Ma l’eros come energia vitale e forza di congiunzione (legame sociale) diventa anche la causa riattivante della ricerca collettiva. Ed ecco allora in parallelo l’esigenza di chiamare a raccolta con la rivista, il “Lab-Oratorio di un’avanguardia possibile”: è di certo una scommessa in anni di individualismi e narcisismi poetici spinti. E giustamente nelle pagine iniziali Lubrano s’interroga sul “cosa ci resta” (un Que reste-t-il, di taglio però non sentimentale o non solo), dopo un trentennio di scarsa o nessuna udienza. Eppure, al di là della nostalgia, pur comprensibile, per gli anni d’oro del dibattito e della militanza, tuttavia qualcosa si muove. Il nuovo numero ospita un contributo di Gaetano delli Santi, Il verso in stato di gliòmmero, che ribadisce con forza la tendenza controcorrente:
Proprio così! Il verso deve infrangere, dirompere, fèndere, lacerare, scavezzare, devastare, sconquassare, stracciare, sbandellare l’orecchio pigro e ogni comune pregiudizio nei riguardi di linguaggi extraletterari. I suoi movimenti non devono concedersi soste… se non cesure che portino in sé anabolismi e assimilazioni di tutto, selezionati dal ritmo interiore dei loro respiri e dei loro impulsi naturali.

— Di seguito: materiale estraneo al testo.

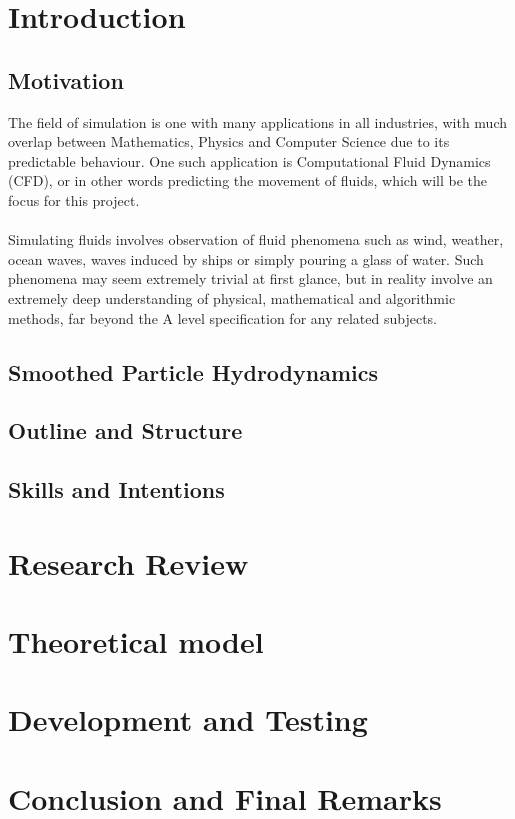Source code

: \documentclass[a4paper,9pt]{article}
\begin{document}
\begin{multicols}{2}
\section{Introduction}
\subsection{Motivation}
The field of simulation is one with many applications in all industries, with much overlap between Mathematics, Physics and Computer Science due to its predictable behaviour. One such application is Computational Fluid Dynamics (CFD), or in other words predicting the movement of fluids, which will be the focus for this project.
\\~\\
\indent Simulating fluids involves observation of fluid phenomena such as wind, weather, ocean waves, waves induced by ships or simply pouring a glass of water. Such phenomena may seem extremely trivial at first glance, but in reality involve an extremely deep understanding of physical, mathematical and algorithmic methods, far beyond the A level specification for any related subjects.
\subsection{Smoothed Particle Hydrodynamics}
\subsection{Outline and Structure}
\subsection{Skills and Intentions}
\section{Research Review}
\section{Theoretical model}
\section{Development and Testing}
\section{Conclusion and Final Remarks}
\end{multicols}

\newpage


\end{document}
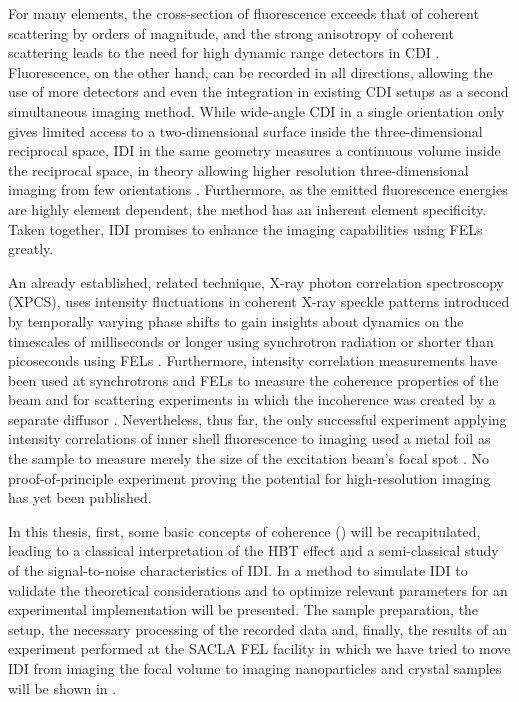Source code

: For many elements, the cross-section of fluorescence exceeds that of coherent scattering by orders of magnitude, and the strong anisotropy of coherent scattering leads to the need for high dynamic range detectors in CDI \cite{xraylib,attwood1999}.  Fluorescence, on the other hand, can be recorded in all directions, allowing the use of more detectors and even the integration in existing CDI setups as a second simultaneous imaging method. While wide-angle CDI in a single orientation only gives limited access to a two-dimensional surface inside the  three-dimensional reciprocal space, IDI in the same geometry measures a continuous volume inside the reciprocal space, in theory allowing higher resolution three-dimensional imaging from few orientations \cite{barke2015,classen2017}. Furthermore, as the emitted fluorescence energies are highly element dependent, the method has an inherent element specificity. Taken together, IDI promises to enhance the imaging capabilities using FELs  greatly.

An already established, related technique, X-ray photon correlation spectroscopy (XPCS), uses intensity fluctuations in coherent X-ray speckle patterns introduced by temporally varying phase shifts to gain insights about dynamics on the timescales of milliseconds or longer using synchrotron radiation or shorter than picoseconds using FELs \cite{lehmkuhler2021,grubel2007}. Furthermore, intensity correlation measurements have been used at synchrotrons and FELs to measure the coherence properties of the beam and for scattering experiments in which the incoherence was created by a separate diffusor \cite{yabashi2002,singer2013,inoue2019,gorobtsov2018,schneider2018}.  Nevertheless, thus far, the only successful experiment applying intensity correlations of inner shell fluorescence to imaging used a metal foil as the sample to measure merely the size of the excitation beam's focal spot \cite{nakumura2020}. No proof-of-principle experiment proving the potential for high-resolution imaging has yet been published. 

In this thesis, first, some basic concepts of coherence () will be recapitulated, leading to a classical interpretation of the HBT effect and a semi-classical study of the signal-to-noise characteristics of IDI. In  a method to simulate IDI to validate the theoretical considerations and to optimize relevant parameters for an experimental implementation will be presented. The sample preparation, the setup, the necessary processing of the recorded data and, finally, the results of an experiment performed at the SACLA FEL facility in which we have tried to move IDI from imaging the focal volume to imaging nanoparticles and crystal samples will be shown in .

\cleardoublepage
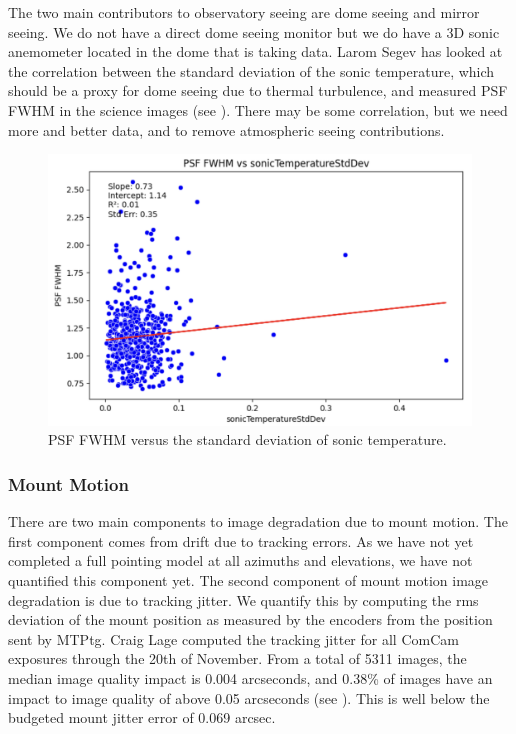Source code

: The two main contributors to observatory seeing are dome seeing and mirror seeing. We do not have a direct dome seeing monitor but we do have a 3D sonic anemometer located in the dome that is taking data. Larom Segev has looked at the correlation between the standard deviation of the sonic temperature, which should be a proxy for dome seeing due to thermal turbulence, and measured PSF FWHM in the science images (see ). There may be some correlation, but we need more and better data, and to remove atmospheric seeing contributions.

\begin{figure}
    \includegraphics[width=\linewidth]{image_quality_figures/anemometer_PSF.png}
    \caption{PSF FWHM versus the standard deviation of sonic temperature.}
    \label{fig:anemometer}
\end{figure}

\subsubsection{Mount Motion}

There are two main components to image degradation due to mount motion. The first component comes from drift due to tracking errors. As we have not yet completed a full pointing model at all azimuths and elevations, we have not quantified this component yet. The second component of mount motion image degradation is due to tracking jitter. We quantify this by computing the rms deviation of the mount position as measured by the encoders from the position sent by MTPtg. Craig Lage computed the tracking jitter for all ComCam exposures through the 20th of November. From a total of 5311 images, the median image quality impact is 0.004 arcseconds, and 0.38\% of images have an impact to image quality of above 0.05 arcseconds (see ). This is well below the budgeted mount jitter error of 0.069 arcsec.

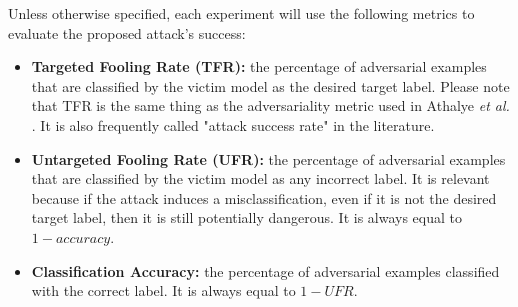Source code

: Unless otherwise specified, each experiment will use the following metrics to evaluate the proposed attack's success:

\begin{itemize}
    \item \textbf{Targeted Fooling Rate (TFR):} the percentage of adversarial examples that are classified by the victim model as the desired target label. Please note that TFR is the same thing as the adversariality metric used in Athalye \textit{et al.} \cite{athalye}. It is also frequently called "attack success rate" in the literature.
    \item \textbf{Untargeted Fooling Rate (UFR):} the percentage of adversarial examples that are classified by the victim model as any incorrect label. It is relevant because if the attack induces a misclassification, even if it is not the desired target label, then it is still potentially dangerous.  It is always equal to $1 - accuracy$.
    \item \textbf{Classification Accuracy:} the percentage of adversarial examples classified with the correct label. It is always equal to $1 - UFR$.
\end{itemize}
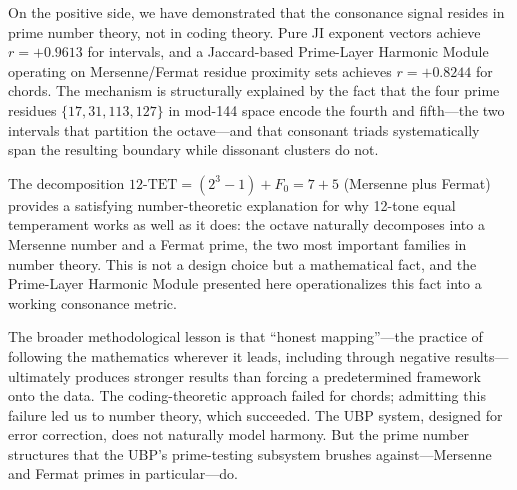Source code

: \documentclass[11pt,a4paper]{article}
\theoremstyle{definition}
\begin{document}
On the positive side, we have demonstrated that the consonance signal resides in prime number theory, not in coding theory. Pure JI exponent vectors achieve $r = +0.9613$ for intervals, and a Jaccard-based Prime-Layer Harmonic Module operating on Mersenne/Fermat residue proximity sets achieves $r = +0.8244$ for chords. The mechanism is structurally explained by the fact that the four prime residues $\{17, 31, 113, 127\}$ in mod-144 space encode the fourth and fifth---the two intervals that partition the octave---and that consonant triads systematically span the resulting boundary while dissonant clusters do not.

The decomposition $12\text{-TET} = (2^3 - 1) + F_0 = 7 + 5$ (Mersenne plus Fermat) provides a satisfying number-theoretic explanation for why 12-tone equal temperament works as well as it does: the octave naturally decomposes into a Mersenne number and a Fermat prime, the two most important families in number theory. This is not a design choice but a mathematical fact, and the Prime-Layer Harmonic Module presented here operationalizes this fact into a working consonance metric.

The broader methodological lesson is that ``honest mapping''---the practice of following the mathematics wherever it leads, including through negative results---ultimately produces stronger results than forcing a predetermined framework onto the data. The coding-theoretic approach failed for chords; admitting this failure led us to number theory, which succeeded. The UBP system, designed for error correction, does not naturally model harmony. But the prime number structures that the UBP's prime-testing subsystem brushes against---Mersenne and Fermat primes in particular---do.

\end{document}
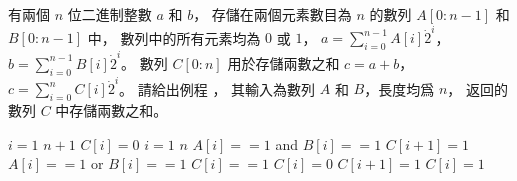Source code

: \startEXERCISE
有兩個 $n$ 位二進制整數 $a$ 和 $b$，
存儲在兩個元素數目為 $n$ 的數列 $A[0:n-1]$ 和 $B[0:n-1]$ 中，
數列中的所有元素均為 $0$ 或 $1$，
$a = \sum_{i=0}^{n-1}A[i]\dot 2^i$，
$b = \sum_{i=0}^{n-1}B[i]\dot 2^i$。
數列 $C[0:n]$ 用於存儲兩數之和 $c=a+b$，
$c = \sum_{i=0}^{n}C[i]\dot 2^i$。
請給出例程 ，
其輸入為數列 $A$ 和 $B$，長度均爲 $n$，
返回的數列 $C$ 中存儲兩數之和。
\stopEXERCISE
\startANSWER

\startCLRSCODE
\For $i = 1$ \To $n + 1$
	$C[i] = 0$
\For $i = 1$ \To $n$
	\If $A[i] == 1$ and $B[i] == 1$
		$C[i+1] = 1$
	\Else \If $A[i] == 1$ or $B[i] == 1$
		\If $C[i] == 1$
			$C[i] = 0$
			$C[i+1] = 1$
		\Else
			$C[i] = 1$
\stopCLRSCODE

\stopANSWER

\stopsection
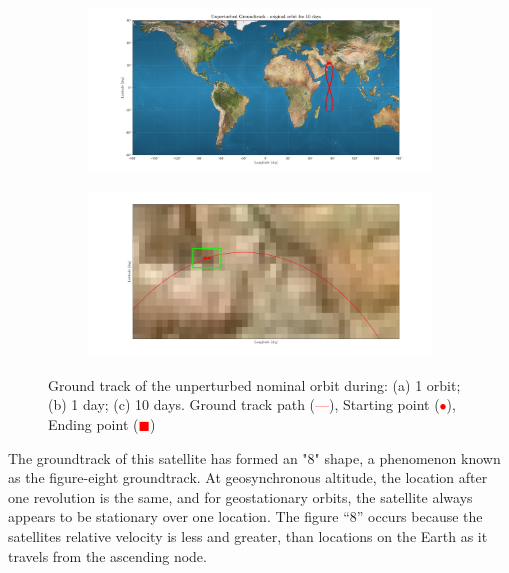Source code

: \documentclass{article}
\newcommand{\reddashedline}{\textcolor{red}{---}}
\begin{document}
\begin{figure}[ht]
	\vspace{1cm} %
	\begin{subfigure}[b]{0.45\textwidth}
		\includegraphics[width=\textwidth]{ug10d.png}
		\caption{}
		\label{fig:1c}
	\end{subfigure}
	\hfill
	\begin{subfigure}[b]{0.45\textwidth}
		\includegraphics[width=\textwidth]{ugstartend.png}
		\caption{}
		\label{fig:1d}
	\end{subfigure}
	\caption{Ground track of the unperturbed nominal orbit during: (a) 1 orbit; (b) 1 day; (c) 10 days. Ground track path (\reddashedline), Starting point (\textcolor{red}{$\bullet$}), Ending point (\textcolor{red}{$\blacksquare$})
	}	
	
\end{figure}
The groundtrack of this satellite has formed an "8" shape, a phenomenon known as the figure-eight groundtrack. At geosynchronous altitude, the location after one revolution is the same, and for geostationary  orbits, the satellite always appears to be stationary over one location. The figure “8” occurs because the satellites relative velocity is less and greater, than locations on the Earth as it travels from the ascending node. 

	
\end{document}

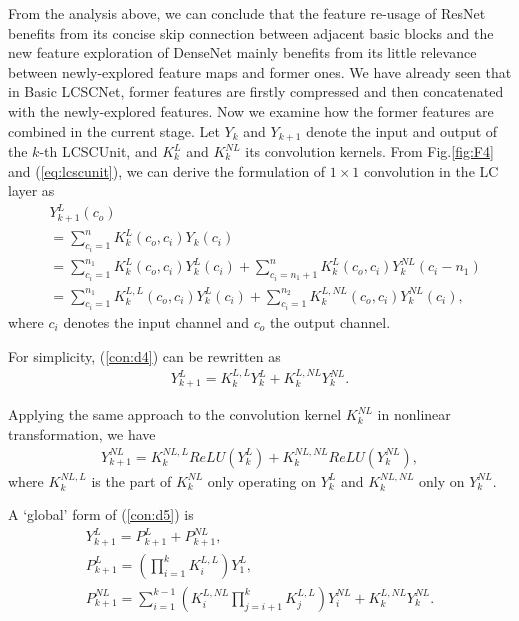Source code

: \documentclass[journal]{IEEEtran}
\begin{document}
From the analysis above, we can conclude that the feature re-usage of ResNet benefits from its concise skip connection between adjacent basic blocks and the new feature exploration of DenseNet mainly benefits from its little relevance between newly-explored feature maps and former ones. We have already seen that in Basic LCSCNet, former features are firstly compressed and then concatenated with the newly-explored features. Now we examine how the former features are combined in the current stage. Let $Y_{k}$ and $Y_{k+1}$ denote the input and output of the $k$-th LCSCUnit, and $K_{k}^{L}$ and $K_{k}^{NL}$ its convolution kernels. From Fig.\ref{fig:F4} and (\ref{eq:lcscunit}), we can derive the formulation of $1 \times 1$ convolution in the LC layer as   
\begin{align}
&Y_{k+1}^{L}(c_{o})
\nonumber \\                        
                   &=\sum_{c_{i}=1}^{n}K_{k}^{L}(c_{o},c_{i})Y_{k}(c_{i})  \nonumber \\
                   &=\sum_{c_{i}=1}^{n_{1}}K_{k}^{L}(c_{o},c_{i})Y_{k}^{L}(c_{i})+  
                   \sum_{c_{i}=n_{1}+1}^{n}K_{k}^{L}(c_{o},c_{i})Y_{k}^{NL}(c_{i}-n_{1})  \nonumber \\
                   &=\sum_{c_{i}=1}^{n_{1}}K_{k}^{L,L}(c_{o},c_{i})Y_{k}^{L}(c_{i})+
                   \sum_{c_{i}=1}^{n_{2}}K_{k}^{L,NL}(c_{o},c_{i})Y_{k}^{NL}(c_{i}), 
\label{con:d4}
\end{align}
where $c_{i}$ denotes the input channel and $c_{o}$ the output channel.

For simplicity, (\ref{con:d4}) can be rewritten as
\begin{equation}
\begin{split}
Y_{k+1}^{L}=K_{k}^{L,L}Y_{k}^{L}+K_{k}^{L,NL}Y_{k}^{NL}.
\end{split}
\label{con:d5}
\end{equation}    

Applying the same approach to the convolution kernel $K_{k}^{NL}$ in nonlinear transformation, we have
\begin{equation}
\begin{split}
Y_{k+1}^{NL}=K_{k}^{NL,L}ReLU(Y_{k}^{L})+K_{k}^{NL,NL}ReLU(Y_{k}^{NL}),
\end{split}
\label{con:d6}
\end{equation}
where $K_{k}^{NL,L}$ is the part of $K_{k}^{NL}$ only operating on $Y_{k}^{L}$ and $K_{k}^{NL,NL}$ only on $Y_{k}^{NL}$.

A `global' form of (\ref{con:d5}) is 
\begin{gather}
Y_{k+1}^{L}=P_{k+1}^{L}+P_{k+1}^{NL},\\
P_{k+1}^{L}=(\prod_{i=1}^{k}K_{i}^{L,L})Y_{1}^{L},\\ 
P_{k+1}^{NL}=\sum_{i=1}^{k-1}(K_{i}^{L,NL}\prod_{j=i+1}^{k}K_{j}^{L,L})Y_{i}^{NL}+K_{k}^{L,NL}Y_{k}^{NL}.
\label{con:d7}
\end{gather}
\end{document}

Insieme a una sezione dedicata alle poetesse, ci sono qui le riflessioni sull’avanguardia di Francesco Aprile e Paolo Allegrezza. E incontro poi con grande piacere un testo di Nevio Gambula, poeta e attore che seguo con interesse da diverso tempo. Poi, nella parte finale della rivista si tirano i fili dei “luoghi” dell’avanguardia odierna che sono pochi, ma già così, collegati nelle spaziose e fantasiose pagine progettate da Lubrano, non sono più isolati.